Kabul’s conspiracy theories

Ashraf Ghani and his allies have claim that the Taliban and ISIS are allies


Imran Jan June 11, 2020
The writer is a political analyst. Email: [email protected] Twitter @Imran_Jan

In order to hasten the American withdrawal from Afghanistan, Ashraf Ghani and his allies have resorted to conspiracy theories. Their new claim is that the Taliban and ISIS are allies. Never mind that the beliefs, ideologies, and goals of the two groups are quite different, at times opposite. They also have a long history of battlefield clashes. The Taliban’s DNA is nationalistic. They want a free Afghanistan. ISIS wants to include Afghanistan in their Khorasan province. Speaking about ISIS, Zabiullah Mujahid, a Taliban spokesman, said, “They call us infidels and polytheists, God forbid. And we consider them… expelled from Islam.”

Late last month, a UN report was released conveniently concluding that there are active links between the Taliban and Al Qaeda, putting a huge question mark over the peace deal between the United States and the Taliban. Let us examine that one.

The report says, “The Monitoring Team [that wrote the report] remained in regular contact and close cooperation with the Government of Afghanistan.” I am not surprised at the report’s finding after closely working with Ghani’s government. The team gathered information for the report by “consultations with intelligence and security services of member states”. I wonder what intelligence agencies did they consult: NDS and RAW. Again, it is not unexpected that the information given to the team would discredit the Taliban and raise questions about their commitment to the peace deal. Corrupted intelligence was used to sell the American people on the Iraq war. Has nothing been learnt?

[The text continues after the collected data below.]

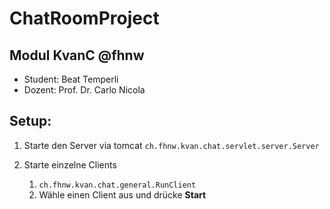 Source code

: # ChatRoomProject

## Modul KvanC @fhnw
* Student: Beat Temperli
* Dozent: Prof. Dr. Carlo Nicola

## Setup:

1. Starte den Server via tomcat
`ch.fhnw.kvan.chat.servlet.server.Server`

2. Starte einzelne Clients
	1. `ch.fhnw.kvan.chat.general.RunClient`
	2. Wähle einen Client aus und drücke **Start** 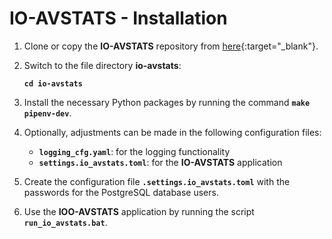 # IO-AVSTATS - Installation

1. Clone or copy the **IO-AVSTATS** repository from [here](https://github.com/io-aero/io-avstats-db){:target="_blank"}.

2. Switch to the file directory **io-avstats**:

    **`cd io-avstats`**

3. Install the necessary Python packages by running the command  **`make pipenv-dev`**.

4. Optionally, adjustments can be made in the following configuration files:

    - **`logging_cfg.yaml`**: for the logging functionality
    - **`settings.io_avstats.toml`**: for the **IO-AVSTATS** application
 
5. Create the configuration file **`.settings.io_avstats.toml`** with the passwords for the PostgreSQL database users.
 
6. Use the **IOO-AVSTATS** application by running the script **`run_io_avstats.bat`**.
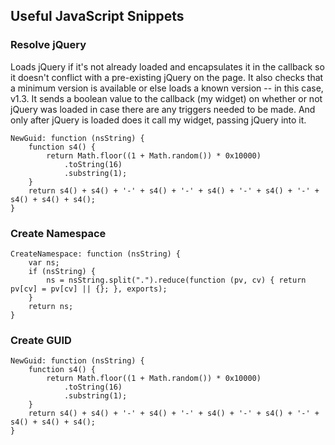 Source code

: ## Useful JavaScript Snippets

### Resolve jQuery
Loads jQuery if it's not already loaded and encapsulates it in the callback so it doesn't conflict with a pre-existing jQuery on the page. It also checks that a minimum version is available or else loads a known version -- in this case, v1.3. It sends a boolean value to the callback (my widget) on whether or not jQuery was loaded in case there are any triggers needed to be made. And only after jQuery is loaded does it call my widget, passing jQuery into it.

    NewGuid: function (nsString) {
        function s4() {
            return Math.floor((1 + Math.random()) * 0x10000)
                .toString(16)
                .substring(1);
        }
        return s4() + s4() + '-' + s4() + '-' + s4() + '-' + s4() + '-' + s4() + s4() + s4();
    }
		
### Create Namespace
    CreateNamespace: function (nsString) {
        var ns;
        if (nsString) {
            ns = nsString.split(".").reduce(function (pv, cv) { return pv[cv] = pv[cv] || {}; }, exports);
        }
        return ns;
    }

### Create GUID
    NewGuid: function (nsString) {
        function s4() {
            return Math.floor((1 + Math.random()) * 0x10000)
                .toString(16)
                .substring(1);
        }
        return s4() + s4() + '-' + s4() + '-' + s4() + '-' + s4() + '-' + s4() + s4() + s4();
    }
		
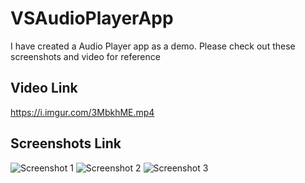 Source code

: # VSAudioPlayerApp

I have created a Audio Player app as a demo. Please check out these screenshots and video for reference
## Video Link
https://i.imgur.com/3MbkhME.mp4
## Screenshots Link
![Screenshot 1](https://i.imgur.com/r8eaPEE.png)
![Screenshot 2](https://i.imgur.com/r8eaPEE.png)
![Screenshot 3](https://i.imgur.com/5WB3fSf.png)

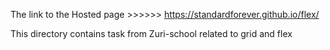 The link to the Hosted page >>>>>> https://standardforever.github.io/flex/


This directory contains task from Zuri-school related to grid and flex
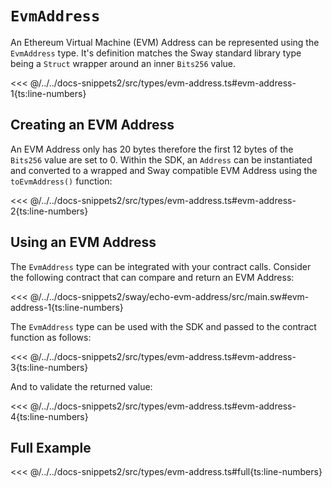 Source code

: # `EvmAddress`

An Ethereum Virtual Machine (EVM) Address can be represented using the `EvmAddress` type. It's definition matches the Sway standard library type being a `Struct` wrapper around an inner `Bits256` value.

<<< @/../../docs-snippets2/src/types/evm-address.ts#evm-address-1{ts:line-numbers}

## Creating an EVM Address

An EVM Address only has 20 bytes therefore the first 12 bytes of the `Bits256` value are set to 0. Within the SDK, an `Address` can be instantiated and converted to a wrapped and Sway compatible EVM Address using the `toEvmAddress()` function:

<<< @/../../docs-snippets2/src/types/evm-address.ts#evm-address-2{ts:line-numbers}

## Using an EVM Address

The `EvmAddress` type can be integrated with your contract calls. Consider the following contract that can compare and return an EVM Address:

<<< @/../../docs-snippets2/sway/echo-evm-address/src/main.sw#evm-address-1{ts:line-numbers}

The `EvmAddress` type can be used with the SDK and passed to the contract function as follows:

<<< @/../../docs-snippets2/src/types/evm-address.ts#evm-address-3{ts:line-numbers}

And to validate the returned value:

<<< @/../../docs-snippets2/src/types/evm-address.ts#evm-address-4{ts:line-numbers}

## Full Example

<<< @/../../docs-snippets2/src/types/evm-address.ts#full{ts:line-numbers}
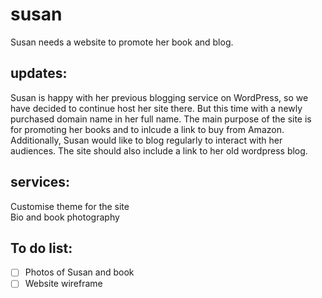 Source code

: # susan 
Susan needs a website to promote her book and blog.

## updates:  
Susan is happy with her previous blogging service on WordPress, so we have decided to continue host her site there. But this time with a newly purchased domain name in her full name. The main purpose of the site is for promoting her books and to inlcude a link to buy from Amazon. Additionally, Susan would like to blog regularly to interact with her audiences. The site should also include a link to her old wordpress blog.  

## services:
Customise theme for the site  
Bio and book photography  

## To do list:  
- [ ] Photos of Susan and book  
- [ ] Website wireframe
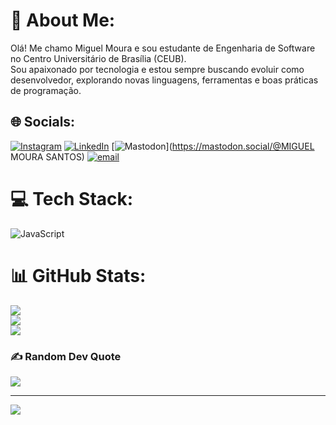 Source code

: # 💫 About Me:
Olá! Me chamo Miguel Moura e sou estudante de Engenharia de Software no Centro Universitário de Brasília (CEUB).<br>Sou apaixonado por tecnologia e estou sempre buscando evoluir como desenvolvedor, explorando novas linguagens, ferramentas e boas práticas de programação.


## 🌐 Socials:
[![Instagram](https://img.shields.io/badge/Instagram-%23E4405F.svg?logo=Instagram&logoColor=white)](https://instagram.com/file_moura) [![LinkedIn](https://img.shields.io/badge/LinkedIn-%230077B5.svg?logo=linkedin&logoColor=white)](https://linkedin.com/in/https://www.linkedin.com/in/miguel-moura-b2a6ba35b/) [![Mastodon](https://img.shields.io/badge/-MASTODON-%232B90D9?logo=mastodon&logoColor=white)](https://mastodon.social/@MIGUEL MOURA SANTOS) [![email](https://img.shields.io/badge/Email-D14836?logo=gmail&logoColor=white)](mailto:miguelmouracmb@gmail.com) 

# 💻 Tech Stack:
![JavaScript](https://img.shields.io/badge/javascript-%23323330.svg?style=for-the-badge&logo=javascript&logoColor=%23F7DF1E)
# 📊 GitHub Stats:
![](https://github-readme-stats.vercel.app/api?username=filemoura&theme=dark&hide_border=false&include_all_commits=false&count_private=false)<br/>
![](https://nirzak-streak-stats.vercel.app/?user=filemoura&theme=dark&hide_border=false)<br/>
![](https://github-readme-stats.vercel.app/api/top-langs/?username=filemoura&theme=dark&hide_border=false&include_all_commits=false&count_private=false&layout=compact)

### ✍️ Random Dev Quote
![](https://quotes-github-readme.vercel.app/api?type=horizontal&theme=radical)

---
[![](https://visitcount.itsvg.in/api?id=filemoura&icon=0&color=0)](https://visitcount.itsvg.in)

<!-- Proudly created with GPRM ( https://gprm.itsvg.in ) -->
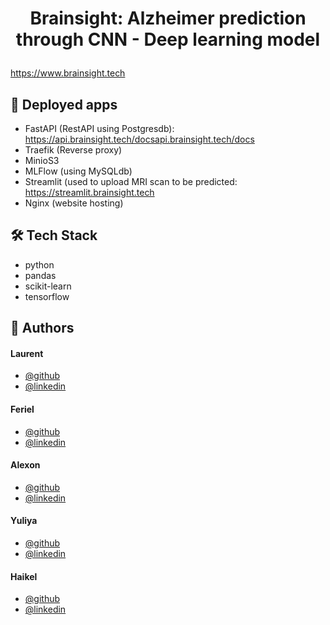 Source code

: # <p align="center">Brainsight: Alzheimer prediction through CNN - Deep learning model</p>
  
https://www.brainsight.tech


## 🧐 Deployed apps
- FastAPI (RestAPI using Postgresdb): https://api.brainsight.tech/docsapi.brainsight.tech/docs
- Traefik (Reverse proxy)
- MinioS3
- MLFlow (using MySQLdb)
- Streamlit (used to upload MRI scan to be predicted: https://streamlit.brainsight.tech
- Nginx (website hosting)
        

## 🛠️ Tech Stack
- python
- pandas
- scikit-learn
- tensorflow
    
## 🙇 Authors
#### Laurent
- [@github](https://github.com/lnilluv)
- [@linkedin](https://www.linkedin.com/in/laurent-vullin/) 
#### Feriel
- [@github](https://github.com/lnilluv)
- [@linkedin](https://www.linkedin.com) 
#### Alexon
- [@github](https://github.com/lnilluv)
- [@linkedin](https://www.linkedin.com/in/alexon-uthayakumar-9361221a2/) 
#### Yuliya
- [@github](https://github.com/lnilluv)
- [@linkedin](https://www.linkedin.com/in/yuliya-sheichenka-6568a653/) 
#### Haikel
- [@github](https://github.com/lnilluv)
- [@linkedin](https://www.linkedin.com/in/ha%C3%AFkel-bouzazza-140647256/)  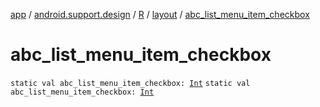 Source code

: [app](../../../index.md) / [android.support.design](../../index.md) / [R](../index.md) / [layout](index.md) / [abc_list_menu_item_checkbox](./abc_list_menu_item_checkbox.md)

# abc_list_menu_item_checkbox

`static val abc_list_menu_item_checkbox: `[`Int`](https://kotlinlang.org/api/latest/jvm/stdlib/kotlin/-int/index.html)
`static val abc_list_menu_item_checkbox: `[`Int`](https://kotlinlang.org/api/latest/jvm/stdlib/kotlin/-int/index.html) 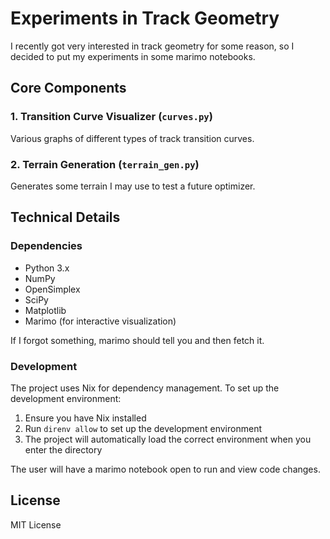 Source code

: # Experiments in Track Geometry

I recently got very interested in track geometry for some reason, so I decided to put my experiments in some marimo notebooks.

## Core Components

### 1. Transition Curve Visualizer (`curves.py`)

Various graphs of different types of track transition curves.

### 2. Terrain Generation (`terrain_gen.py`)

Generates some terrain I may use to test a future optimizer. 

## Technical Details

### Dependencies

- Python 3.x
- NumPy
- OpenSimplex
- SciPy
- Matplotlib
- Marimo (for interactive visualization)

If I forgot something, marimo should tell you and then fetch it.

### Development

The project uses Nix for dependency management. To set up the development environment:

1. Ensure you have Nix installed
2. Run `direnv allow` to set up the development environment
3. The project will automatically load the correct environment when you enter the directory

The user will have a marimo notebook open to run and view code changes.

## License

MIT License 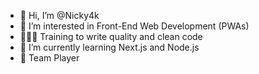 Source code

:- 👋 Hi, I’m @Nicky4k
- 👀 I’m interested in Front-End Web Development (PWAs)
- 👨🏻‍💻 Training to write quality and clean code
- 🌱 I’m currently learning Next.js and Node.js
- 🏀 Team Player

<!---
Nicky4k/Nicky4k is a ✨ special ✨ repository because its `README.md` (this file) appears on your GitHub profile.
You can click the Preview link to take a look at your changes.
--->
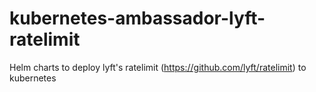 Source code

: # kubernetes-ambassador-lyft-ratelimit
Helm charts to deploy lyft's ratelimit (https://github.com/lyft/ratelimit) to kubernetes
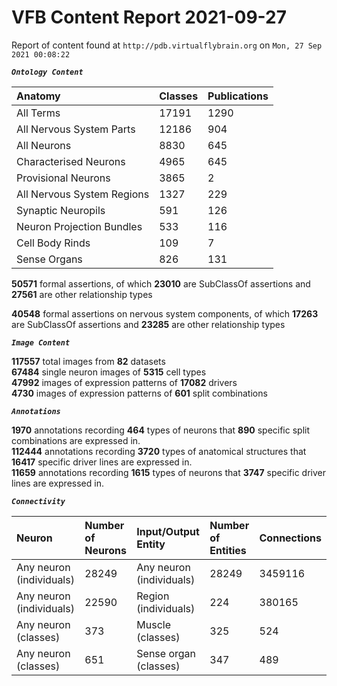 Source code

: 
VFB Content Report 2021-09-27
=============================


Report of content found at ``http://pdb.virtualflybrain.org`` on ``Mon, 27 Sep 2021 00:08:22``  
  
***``Ontology Content``***  

|Anatomy|Classes|Publications|
| :--- | :--- | :--- |
|All Terms|17191|1290|
|All Nervous System Parts|12186|904|
|All Neurons|8830|645|
|Characterised Neurons|4965|645|
|Provisional Neurons|3865|2|
|All Nervous System Regions|1327|229|
|Synaptic Neuropils|591|126|
|Neuron Projection Bundles|533|116|
|Cell Body Rinds|109|7|
|Sense Organs|826|131|
  
  
**50571** formal assertions, of which **23010** are SubClassOf assertions and **27561** are other relationship types  
  
**40548** formal assertions on nervous system components, of which **17263** are SubClassOf assertions and **23285** are
 other relationship types  
  
***``Image Content``***  
  
**117557** total images from **82** datasets  
**67484** single neuron images of **5315** cell types  
**47992** images of expression patterns of **17082** drivers  
**4730** images of expression patterns of **601** split combinations  
  
***``Annotations``***  
  
**1970** annotations recording **464** types of neurons that **890** specific split combinations are expressed in.  
**112444** annotations recording **3720** types of anatomical structures that **16417** specific driver lines are 
expressed in.  
**11659** annotations recording **1615** types of neurons that **3747** specific driver lines are expressed in.  
  
***``Connectivity``***  

|Neuron|Number of Neurons|Input/Output Entity|Number of Entities|Connections|
| :--- | :--- | :--- | :--- | :--- |
|Any neuron (individuals)|28249|Any neuron (individuals)|28249|3459116|
|Any neuron (individuals)|22590|Region (individuals)|224|380165|
|Any neuron (classes)|373|Muscle (classes)|325|524|
|Any neuron (classes)|651|Sense organ (classes)|347|489|
  
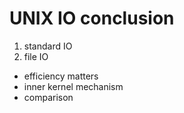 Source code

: UNIX IO conclusion
==================

1. standard IO
2. file IO

* efficiency matters
* inner kernel mechanism
* comparison

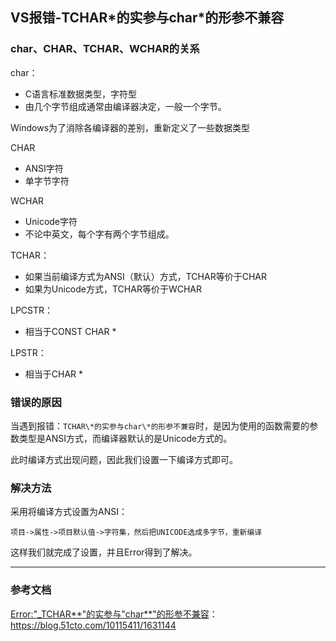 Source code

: ## VS报错-TCHAR\*的实参与char\*的形参不兼容

### char、CHAR、TCHAR、WCHAR的关系

char：
* C语言标准数据类型，字符型
* 由几个字节组成通常由编译器决定，一般一个字节。

Windows为了消除各编译器的差别，重新定义了一些数据类型

CHAR
* ANSI字符
* 单字节字符

WCHAR
* Unicode字符
* 不论中英文，每个字有两个字节组成。

TCHAR：

* 如果当前编译方式为ANSI（默认）方式，TCHAR等价于CHAR
* 如果为Unicode方式，TCHAR等价于WCHAR

LPCSTR：
* 相当于CONST CHAR \*

LPSTR：
* 相当于CHAR \*

### 错误的原因

当遇到报错：``TCHAR\*的实参与char\*的形参不兼容``时，是因为使用的函数需要的参数类型是ANSI方式，而编译器默认的是Unicode方式的。

此时编译方式出现问题，因此我们设置一下编译方式即可。

### 解决方法

采用将编译方式设置为ANSI：

``项目->属性->项目默认值->字符集，然后把UNICODE选成多字节，重新编译``

这样我们就完成了设置，并且Error得到了解决。

-----

### 参考文档

[Error:"_TCHAR\*\*"的实参与"char\*\*"的形参不兼容](https://blog.51cto.com/10115411/1631144)：https://blog.51cto.com/10115411/1631144

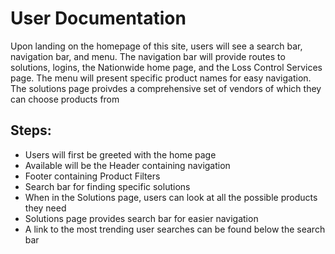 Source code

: # User Documentation

Upon landing on the homepage of this site, users will see a search bar, navigation bar, and menu.
The navigation bar will provide routes to solutions, logins, the Nationwide home page, and the Loss Control Services page. The menu will present specific product names for easy navigation.
The solutions page proivdes a comprehensive set of vendors of which they can choose products from

## Steps:
- Users will first be greeted with the home page
- Available will be the Header containing navigation
- Footer containing Product Filters
- Search bar for finding specific solutions
- When in the Solutions page, users can look at all the possible products they need
- Solutions page provides search bar for easier navigation
- A link to the most trending user searches can be found below the search bar

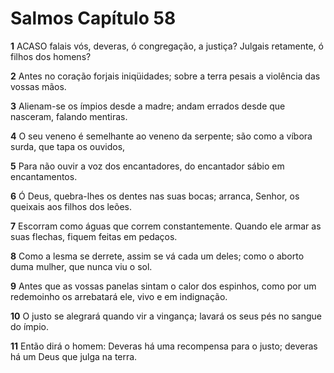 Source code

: # Salmos Capítulo 58

**1** 	ACASO falais vós, deveras, ó congregação, a justiça? Julgais retamente, ó filhos dos homens?

**2** 	Antes no coração forjais iniqüidades; sobre a terra pesais a violência das vossas mãos.

**3** 	Alienam-se os ímpios desde a madre; andam errados desde que nasceram, falando mentiras.

**4** 	O seu veneno é semelhante ao veneno da serpente; são como a víbora surda, que tapa os ouvidos,

**5** 	Para não ouvir a voz dos encantadores, do encantador sábio em encantamentos.

**6** 	Ó Deus, quebra-lhes os dentes nas suas bocas; arranca, Senhor, os queixais aos filhos dos leões.

**7** 	Escorram como águas que correm constantemente. Quando ele armar as suas flechas, fiquem feitas em pedaços.

**8** 	Como a lesma se derrete, assim se vá cada um deles; como o aborto duma mulher, que nunca viu o sol.

**9** 	Antes que as vossas panelas sintam o calor dos espinhos, como por um redemoinho os arrebatará ele, vivo e em indignação.

**10** 	O justo se alegrará quando vir a vingança; lavará os seus pés no sangue do ímpio.

**11** 	Então dirá o homem: Deveras há uma recompensa para o justo; deveras há um Deus que julga na terra.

More importantly, almost all newspapers are trying to argue how these links between the Taliban and Al Qaeda represent a breach of the peace deal signed between the US and the Taliban. Time magazine said that the report “shows the Islamist militant group has failed to fulfill one of the central tenets of the agreement”. The problem is that even if we believe the report’s questionable finding, severing ties was never the “central tenet of the agreement”. The peace deal talks about not allowing any foreign terrorist group to use Afghanistan’s soil, which the Taliban control, to plan and execute attacks against the US and its allies.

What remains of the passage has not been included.